Straight off the bat is the title track “The Fiery Hand”. Its sinister sounding intro with synths, guitar and bass really helps build up the track and when it kicks in with a real punchy classic 70’s rock sound, akin to that of Blue Öyster Cult, it catches your attention right away. With that surreal/mystical approach to the composition and some big vocal and guitar moments, the composition is well put together with some great chord progressions and the intricate drum patterns under the lead guitar sections are mesmerizing. Full of energy despite being very laid back in the feel it gives, it’s a good opener and very hypnotic. “Veil Of God” keeps this theme going as it employs a gradual build up intro which progressively gets louder and heavier and once again, the heavier, punchier sounding classic rock feel returns with a real big sound yet again. More melodic with some chaotic moments to it, this track strays into stoner rock territory and keeps the momentum going.

“Serpent Magick” brings out another side of the band’s sound. This time it combines the mystical side of BÖC with the flair and grandeur of The Cult (Love era sound). With its clean intro which gradually swells in sound and intensity, the vocals have that Ian Astbury edge to them. All this track is missing is some gratuitous tambourine and excessive swagger. With an ‘out there’ vibe and a slow, hypnotic pace, the track finally kicks to life round the 2:40 mark where the distortion comes in, the drums get harder and feedback steadily grows before it overpowers the track, making it more dramatic and heavier. A slight departure from the classic rock feel but it works out well. “The Withered Tree” slows the pace down with a calm and nice sounding guitar melody and a steady rhythm. With a slow pace and laid back feel, it brings back that early BÖC sound, bringing back the dramatic aspect of the music once again. It gets a little more intricate as the track progresses which adds some character to the album and the eerie sounding hypnotic lead guitar lines really make this a relaxing track.

“Da Dout Reit Durch Wold” roughly translates to ‘doubt through the world’ and it opens up with a droning organ like effect with some drum fills which eventually gets more dramatic and heavier as it progresses. With some vocal diversity on display, going from what we have had on the album so far to a raspy whisper at times, the flair is dialled up on this track and it has a real dramatic edge to it. With clever use of volume and phrasing, the minimalistic approach is used to maximum effect and it gives a real dynamic sound. “The Blue Demon” goes in the opposite direction to the previous track. With an almost folk like acoustic intro layered in effects to give a real big spaced out sound, the stripped back vocal and guitar approach works well initially. Gradually building up, the distortion kick in brings some very Kyuss-like sounds with some bluesy twists to them but the acoustic still remains throughout the track, just barely audible over the distortion giving it a real bright edge. Vocally, it’s got that Ian Astbury swagger to it and a real stomping groove to it and it’s the kind of track which will grow on you the more you hear it.

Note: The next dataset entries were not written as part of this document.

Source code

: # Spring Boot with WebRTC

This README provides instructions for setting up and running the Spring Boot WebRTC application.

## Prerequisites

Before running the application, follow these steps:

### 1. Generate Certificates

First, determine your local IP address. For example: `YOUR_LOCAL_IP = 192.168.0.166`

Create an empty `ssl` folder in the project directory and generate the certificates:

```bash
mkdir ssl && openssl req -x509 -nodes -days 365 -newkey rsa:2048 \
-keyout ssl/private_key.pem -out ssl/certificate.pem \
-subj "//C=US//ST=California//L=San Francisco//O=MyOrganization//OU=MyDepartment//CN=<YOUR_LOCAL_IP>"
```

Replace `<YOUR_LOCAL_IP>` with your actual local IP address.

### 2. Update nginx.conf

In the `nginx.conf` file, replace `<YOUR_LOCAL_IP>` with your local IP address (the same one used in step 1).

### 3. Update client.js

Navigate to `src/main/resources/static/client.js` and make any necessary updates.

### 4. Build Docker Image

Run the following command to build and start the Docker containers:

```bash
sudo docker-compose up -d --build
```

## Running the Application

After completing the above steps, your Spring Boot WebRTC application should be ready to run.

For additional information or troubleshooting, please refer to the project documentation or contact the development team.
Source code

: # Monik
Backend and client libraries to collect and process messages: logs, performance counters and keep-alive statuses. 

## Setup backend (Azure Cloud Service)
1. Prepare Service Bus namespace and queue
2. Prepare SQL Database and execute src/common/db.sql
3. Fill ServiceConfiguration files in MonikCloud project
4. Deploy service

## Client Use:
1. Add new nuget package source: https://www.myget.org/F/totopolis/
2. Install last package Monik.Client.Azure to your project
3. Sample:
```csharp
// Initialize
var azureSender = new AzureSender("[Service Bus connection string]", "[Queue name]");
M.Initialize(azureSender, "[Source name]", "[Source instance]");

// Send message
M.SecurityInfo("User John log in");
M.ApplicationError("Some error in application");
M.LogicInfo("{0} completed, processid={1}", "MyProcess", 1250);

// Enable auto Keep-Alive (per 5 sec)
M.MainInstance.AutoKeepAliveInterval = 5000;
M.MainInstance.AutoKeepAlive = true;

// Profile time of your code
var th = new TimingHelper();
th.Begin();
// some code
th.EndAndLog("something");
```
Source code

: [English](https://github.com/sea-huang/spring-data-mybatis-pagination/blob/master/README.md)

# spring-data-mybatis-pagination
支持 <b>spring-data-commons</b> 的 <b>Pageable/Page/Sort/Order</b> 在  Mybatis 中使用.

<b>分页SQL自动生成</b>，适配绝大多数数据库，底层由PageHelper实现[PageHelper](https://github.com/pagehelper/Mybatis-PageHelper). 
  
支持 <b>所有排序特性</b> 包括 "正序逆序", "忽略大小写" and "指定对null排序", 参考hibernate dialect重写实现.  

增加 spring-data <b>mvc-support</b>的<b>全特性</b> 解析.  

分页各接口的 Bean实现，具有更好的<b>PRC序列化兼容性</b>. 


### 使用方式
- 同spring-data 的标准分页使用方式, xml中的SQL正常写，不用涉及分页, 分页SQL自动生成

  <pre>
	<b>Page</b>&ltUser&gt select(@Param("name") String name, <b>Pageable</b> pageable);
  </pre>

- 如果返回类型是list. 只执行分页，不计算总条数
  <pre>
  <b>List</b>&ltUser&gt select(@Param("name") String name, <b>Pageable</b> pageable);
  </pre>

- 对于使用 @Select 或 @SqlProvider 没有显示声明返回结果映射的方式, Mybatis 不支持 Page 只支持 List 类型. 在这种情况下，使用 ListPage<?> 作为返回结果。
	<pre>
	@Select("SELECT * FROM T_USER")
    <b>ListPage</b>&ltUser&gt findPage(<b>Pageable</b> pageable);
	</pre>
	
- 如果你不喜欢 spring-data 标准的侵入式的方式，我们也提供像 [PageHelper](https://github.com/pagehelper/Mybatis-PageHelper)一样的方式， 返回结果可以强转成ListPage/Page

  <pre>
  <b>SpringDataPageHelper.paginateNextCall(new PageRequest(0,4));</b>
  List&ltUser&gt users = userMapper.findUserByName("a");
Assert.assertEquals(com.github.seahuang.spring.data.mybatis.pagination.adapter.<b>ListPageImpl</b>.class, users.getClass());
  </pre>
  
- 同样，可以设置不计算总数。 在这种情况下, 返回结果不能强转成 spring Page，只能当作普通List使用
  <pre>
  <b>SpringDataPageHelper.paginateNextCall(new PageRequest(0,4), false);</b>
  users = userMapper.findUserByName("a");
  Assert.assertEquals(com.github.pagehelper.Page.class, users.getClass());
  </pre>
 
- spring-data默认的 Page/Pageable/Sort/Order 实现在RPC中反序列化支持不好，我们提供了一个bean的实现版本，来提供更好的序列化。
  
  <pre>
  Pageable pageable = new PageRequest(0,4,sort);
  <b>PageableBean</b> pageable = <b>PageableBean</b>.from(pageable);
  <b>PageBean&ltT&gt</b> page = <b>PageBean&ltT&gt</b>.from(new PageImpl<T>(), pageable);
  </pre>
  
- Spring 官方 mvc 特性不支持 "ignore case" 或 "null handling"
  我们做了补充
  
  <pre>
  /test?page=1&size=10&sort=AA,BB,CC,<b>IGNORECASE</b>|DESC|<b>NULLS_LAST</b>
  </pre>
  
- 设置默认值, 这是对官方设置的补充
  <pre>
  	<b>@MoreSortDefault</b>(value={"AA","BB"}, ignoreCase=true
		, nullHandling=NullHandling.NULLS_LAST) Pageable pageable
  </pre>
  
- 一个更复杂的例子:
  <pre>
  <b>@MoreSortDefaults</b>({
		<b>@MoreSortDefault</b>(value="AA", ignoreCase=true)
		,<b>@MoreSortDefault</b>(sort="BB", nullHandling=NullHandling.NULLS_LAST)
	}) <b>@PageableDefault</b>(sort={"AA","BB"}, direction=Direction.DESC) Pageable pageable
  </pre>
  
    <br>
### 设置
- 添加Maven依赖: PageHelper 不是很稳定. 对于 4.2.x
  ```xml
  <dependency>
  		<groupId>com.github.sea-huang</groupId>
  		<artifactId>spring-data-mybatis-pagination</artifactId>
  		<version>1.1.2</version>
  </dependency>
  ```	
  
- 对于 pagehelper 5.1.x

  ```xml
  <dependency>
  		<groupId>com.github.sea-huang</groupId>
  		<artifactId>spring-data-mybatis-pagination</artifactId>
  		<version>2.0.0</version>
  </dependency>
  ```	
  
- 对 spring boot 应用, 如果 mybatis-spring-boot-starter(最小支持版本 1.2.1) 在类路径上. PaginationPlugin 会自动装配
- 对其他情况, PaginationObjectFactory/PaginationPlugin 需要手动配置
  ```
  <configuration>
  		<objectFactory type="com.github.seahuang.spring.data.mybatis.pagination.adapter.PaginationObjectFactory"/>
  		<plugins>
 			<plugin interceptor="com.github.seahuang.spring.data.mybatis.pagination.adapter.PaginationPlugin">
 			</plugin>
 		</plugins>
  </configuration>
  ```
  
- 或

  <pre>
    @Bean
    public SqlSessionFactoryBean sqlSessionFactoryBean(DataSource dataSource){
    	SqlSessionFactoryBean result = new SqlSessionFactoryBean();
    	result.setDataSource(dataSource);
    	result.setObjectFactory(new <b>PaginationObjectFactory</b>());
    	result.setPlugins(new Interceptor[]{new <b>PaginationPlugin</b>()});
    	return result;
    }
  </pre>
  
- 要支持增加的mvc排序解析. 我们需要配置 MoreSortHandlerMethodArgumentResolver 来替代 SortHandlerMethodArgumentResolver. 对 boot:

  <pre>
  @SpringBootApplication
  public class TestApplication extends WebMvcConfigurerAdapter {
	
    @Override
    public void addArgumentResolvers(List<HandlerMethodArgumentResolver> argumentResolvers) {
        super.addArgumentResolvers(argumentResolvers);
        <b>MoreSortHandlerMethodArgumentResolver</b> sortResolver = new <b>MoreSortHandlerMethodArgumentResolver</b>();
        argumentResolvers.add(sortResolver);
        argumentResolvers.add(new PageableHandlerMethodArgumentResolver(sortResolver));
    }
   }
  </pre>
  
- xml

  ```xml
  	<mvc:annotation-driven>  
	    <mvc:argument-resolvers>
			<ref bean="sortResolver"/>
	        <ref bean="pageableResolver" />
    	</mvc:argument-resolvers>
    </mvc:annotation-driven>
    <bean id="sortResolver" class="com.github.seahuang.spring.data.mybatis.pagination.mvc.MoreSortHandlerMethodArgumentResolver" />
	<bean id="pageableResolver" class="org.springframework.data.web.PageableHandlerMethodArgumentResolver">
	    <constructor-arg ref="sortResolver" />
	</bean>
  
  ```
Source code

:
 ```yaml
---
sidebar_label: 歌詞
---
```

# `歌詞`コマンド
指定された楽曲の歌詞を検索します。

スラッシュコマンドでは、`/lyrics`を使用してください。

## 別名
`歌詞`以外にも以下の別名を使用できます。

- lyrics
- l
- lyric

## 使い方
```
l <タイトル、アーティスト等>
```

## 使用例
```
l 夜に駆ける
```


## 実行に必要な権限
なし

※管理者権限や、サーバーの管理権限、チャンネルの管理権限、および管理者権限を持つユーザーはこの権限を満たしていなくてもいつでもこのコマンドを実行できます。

“Pyredancer” has a bit more of a kick to it. The previous three tracks were more spaced out and relaxed, bringing atmosphere, but this one brings back the punchy classic rock feel. With a simple melodic hook to it and a more lively feel to it, it acts as a wakeup call, but it still has the laid back feel of the previous tracks, making it a bit samey at times. One thing though which does make it a little different is the interesting progressions used in combination with the vocal and guitar melodies to give a real unique sound. “The Dawn Of Saturn” keeps the punchy sound and more upbeat feel after its clean intro with some good sounding tone and lively vocal work. This time it has a sound more reminiscent of mid-late 70’s BÖC (Agents of Fortune era) and it really shows with the big sounding chorus and the lift up feel lead lines near the end of the track, helping get things back to a more rocky approach.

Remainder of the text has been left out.